Não por acaso, logo após a decisão, os rendimentos dos títulos canadenses de dez anos sofreram um forte tombo e contaminaram o sentimento em torno dos juros globais ao longo da semana. “A economia do Canadá está em uma condição com excesso de demanda e, agora que vemos alguma perda de força, o BoC já está assustado? Ainda estamos com excesso de demanda agregada e temos necessidade de aumentar a ociosidade se quisermos esfriar a inflação de forma durável e, até agora, não estamos nem perto de conseguir isso”, afirma Derek Holt, chefe de pesquisa econômica do Scotiabank.

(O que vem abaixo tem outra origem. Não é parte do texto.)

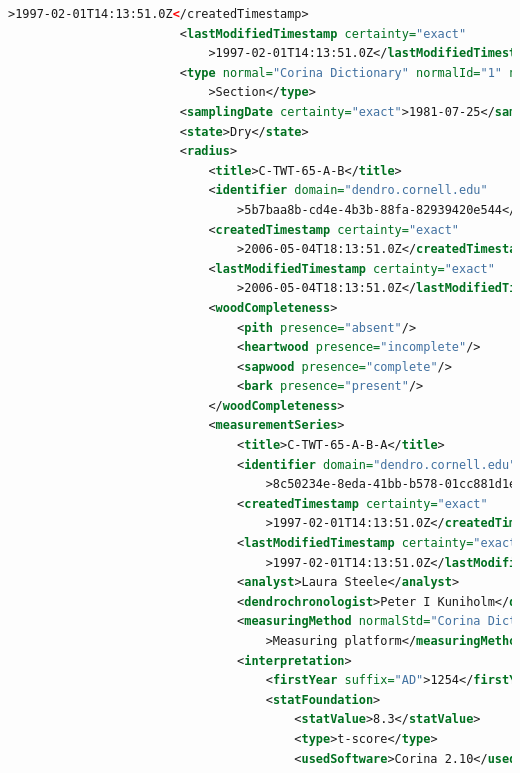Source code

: \begin{lstlisting}[language=XML]
                            >1997-02-01T14:13:51.0Z</createdTimestamp>
                        <lastModifiedTimestamp certainty="exact"
                            >1997-02-01T14:13:51.0Z</lastModifiedTimestamp>
                        <type normal="Corina Dictionary" normalId="1" normalStd="Section"
                            >Section</type>
                        <samplingDate certainty="exact">1981-07-25</samplingDate>
                        <state>Dry</state>
                        <radius>
                            <title>C-TWT-65-A-B</title>
                            <identifier domain="dendro.cornell.edu"
                                >5b7baa8b-cd4e-4b3b-88fa-82939420e544</identifier>
                            <createdTimestamp certainty="exact"
                                >2006-05-04T18:13:51.0Z</createdTimestamp>
                            <lastModifiedTimestamp certainty="exact"
                                >2006-05-04T18:13:51.0Z</lastModifiedTimestamp>
                            <woodCompleteness>
                                <pith presence="absent"/>
                                <heartwood presence="incomplete"/>
                                <sapwood presence="complete"/>
                                <bark presence="present"/>
                            </woodCompleteness>
                            <measurementSeries>
                                <title>C-TWT-65-A-B-A</title>
                                <identifier domain="dendro.cornell.edu"
                                    >8c50234e-8eda-41bb-b578-01cc881d1ea1</identifier>
                                <createdTimestamp certainty="exact"
                                    >1997-02-01T14:13:51.0Z</createdTimestamp>
                                <lastModifiedTimestamp certainty="exact"
                                    >1997-02-01T14:13:51.0Z</lastModifiedTimestamp>
                                <analyst>Laura Steele</analyst>
                                <dendrochronologist>Peter I Kuniholm</dendrochronologist>
                                <measuringMethod normalStd="Corina Dictionary" normalId="1"
                                    >Measuring platform</measuringMethod>
                                <interpretation>
                                    <firstYear suffix="AD">1254</firstYear>
                                    <statFoundation>
                                        <statValue>8.3</statValue>
                                        <type>t-score</type>
                                        <usedSoftware>Corina 2.10</usedSoftware>

\end{lstlisting}
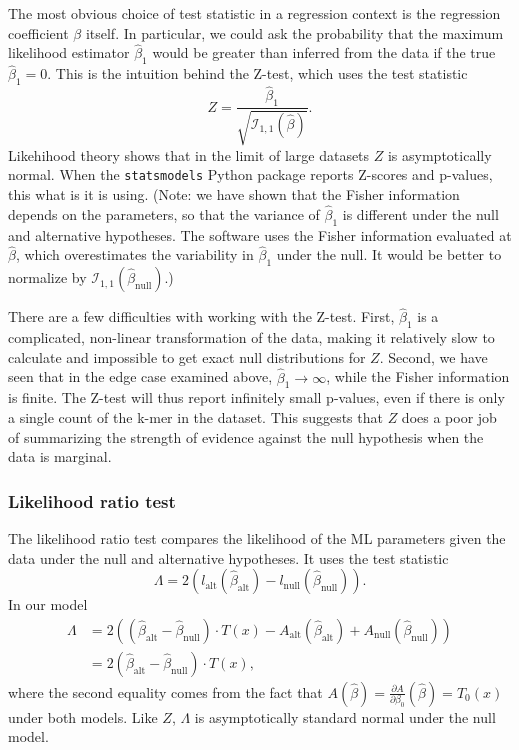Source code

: \documentclass[12pt, letterpaper]{article}
\begin{document}
The most obvious choice of test statistic in a regression context is the regression coefficient $\beta$ itself.
In particular, we could ask the probability that the maximum likelihood estimator $\hat{\beta}_1$ would be greater than inferred from the data if the true $\hat{\beta}_1 = 0$.
This is the intuition behind the Z-test, which uses the test statistic
\begin{equation}
    Z = \frac{\hat{\beta}_1}{\sqrt{\mathcal{I}_{1,1}(\hat{\beta})}}.
\end{equation}
Likehihood theory shows that in the limit of large datasets $Z$ is asymptotically normal.
When the \texttt{statsmodels} Python package reports Z-scores and p-values, this what is it is using.
(Note: we have shown that the Fisher information depends on the parameters, so that the variance of $\hat{\beta}_1$ is different under the null and alternative hypotheses.
The software uses the Fisher information evaluated at $\hat{\beta}$, which overestimates the variability in $\hat{\beta}_1$ under the null.
It would be better to normalize by $\mathcal{I}_{1,1}(\hat{\beta}_\text{null})$.)

There are a few difficulties with working with the Z-test.
First, $\hat{\beta}_1$ is a complicated, non-linear transformation of the data, making it relatively slow to calculate and impossible to get exact null distributions for $Z$.
Second, we have seen that in the edge case examined above, $\hat{\beta}_1 \to \infty$, while the Fisher information is finite.
The Z-test will thus report infinitely small p-values, even if there is only a single count of the k-mer in the dataset.
This suggests that $Z$ does a poor job of summarizing the strength of evidence against the null hypothesis when the data is marginal.

\subsubsection{Likelihood ratio test}

The likelihood ratio test compares the likelihood of the ML parameters given the data under the null and alternative hypotheses.
It uses the test statistic
\begin{equation}
    \Lambda = 2\left(l_{\text{alt}}(\hat{\beta}_\text{alt}) - l_\text{null}(\hat{\beta}_\text{null})\right).
\end{equation}
In our model
\begin{align}
    \Lambda &= 2\left((\hat{\beta}_\text{alt} - \hat{\beta}_\text{null})\cdot T(x) - A_\text{alt}(\hat{\beta}_\text{alt}) + A_\text{null}(\hat{\beta}_\text{null})\right) \\
            &= 2(\hat{\beta}_\text{alt} - \hat{\beta}_\text{null}) \cdot T(x),
\end{align}
where the second equality comes from the fact that $A(\hat{\beta}) = \frac{\partial A}{\partial \beta_0}(\hat{\beta}) = T_0(x)$ under both models.
Like $Z$, $\Lambda$ is asymptotically standard normal under the null model.
\end{document}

Para o economista, a recessão é “um mal necessário” para combater as pressões inflacionárias e, na margem, ele acredita que o BoC mostra menos apetite para chegar a esse estágio. Holt avalia que a surpresa na decisão da autoridade “não ajuda o funcionamento do mercado e a confiança e o BoC continua a não entender a importância das sensibilidades do mercado”.
A possibilidade cada vez maior de uma recessão global e os temores revelados por bancos centrais quanto a um desaquecimento mais intenso da economia reforçam, assim, apostas em juros de longo prazo mais baixos. Na medida em que essa narrativa ganha fôlego, alguns agentes veem espaço, à frente, para uma queda mais intensa das taxas longas.
“Quando a inflação esfriar, veremos mais estabilidade nos juros. O Fed diminuirá o ritmo de aumento e veremos um enfraquecimento do mercado de trabalho [nos EUA]. Com isso, haverá um argumento mais forte para adicionar exposição em ‘duration’ [apostas em títulos de prazo mais longo], que deve ser valiosa em um cenário econômico fraco e quando ocorrer uma eventual mudança de rumo em direção a cortes de juros”, afirma Sara Devereux, chefe global de renda fixa da Vanguard, em relatório.
Em seu cenário básico, a gestora defende que os juros americanos subirão até 4,5% no próximo ano. Já na zona do euro, a expectativa da Vanguard é que a taxa de depósito na zona do euro, que foi elevada para 1,5% na semana passada, alcance 2,5% em 2023.
O Banco Central Europeu (BCE), inclusive, foi outra autoridade monetária a emitir sinais mais suaves em relação à condução de sua política, o que também se refletiu em uma queda firme dos juros europeus no fim da semana passada. O retorno do Bund alemão de dez anos, por exemplo, chegou a operar abaixo de 2% após a decisão.
O mercado considerou as declarações da presidente do BCE, Christine Lagarde, mais “dovish” (suaves), revela Hauke Siemssen, estrategista de juros do Commerzbank. “Nas entrelinhas de seu comentário de que os aumentos nos juros são ‘uma boa parte do caminho’ e que o BCE decidirá reunião por reunião, o mercado leu que o BCE poderia aumentar as taxas em um ritmo mais lento a partir de agora. Além disso, Lagarde enfatizou um pouco mais os riscos de recessão, que também falam a favor de uma abordagem menos agressiva por parte do BCE”, afirma.
Siemssen diz acreditar que a inflação deve permanecer elevada durante o inverno no Hemisfério Norte e ressalta que os primeiros dados de outubro confirmam esse quadro. “Para os rendimentos do Bund de dez anos, o ambiente abaixo de 2% parece ser mais improvável. Não esperamos que as taxas caiam novamente até o próximo ano”, afirma o estrategista do banco alemão.
Na visão de Holger Schmieding, economista-chefe do Berenberg, no geral, a queda dos juros europeus nos últimos dias está mais ligada à dinâmica do mercado americano do que ao BCE. Ele diz esperar que, nesta semana, tanto o Fed quanto o BoE sigam o BCE e aumentem suas taxas de juros de forma incisiva novamente.
“Em dezembro, no entanto, o ritmo vai desacelerar, porque os juros já terão atingido níveis bastante elevados até então”, afirma Schmieding. “Além disso, há sinais crescentes de uma recessão perceptível na Europa, o que, por si só, vai reduzir a pressão inflacionária”, defende o economista.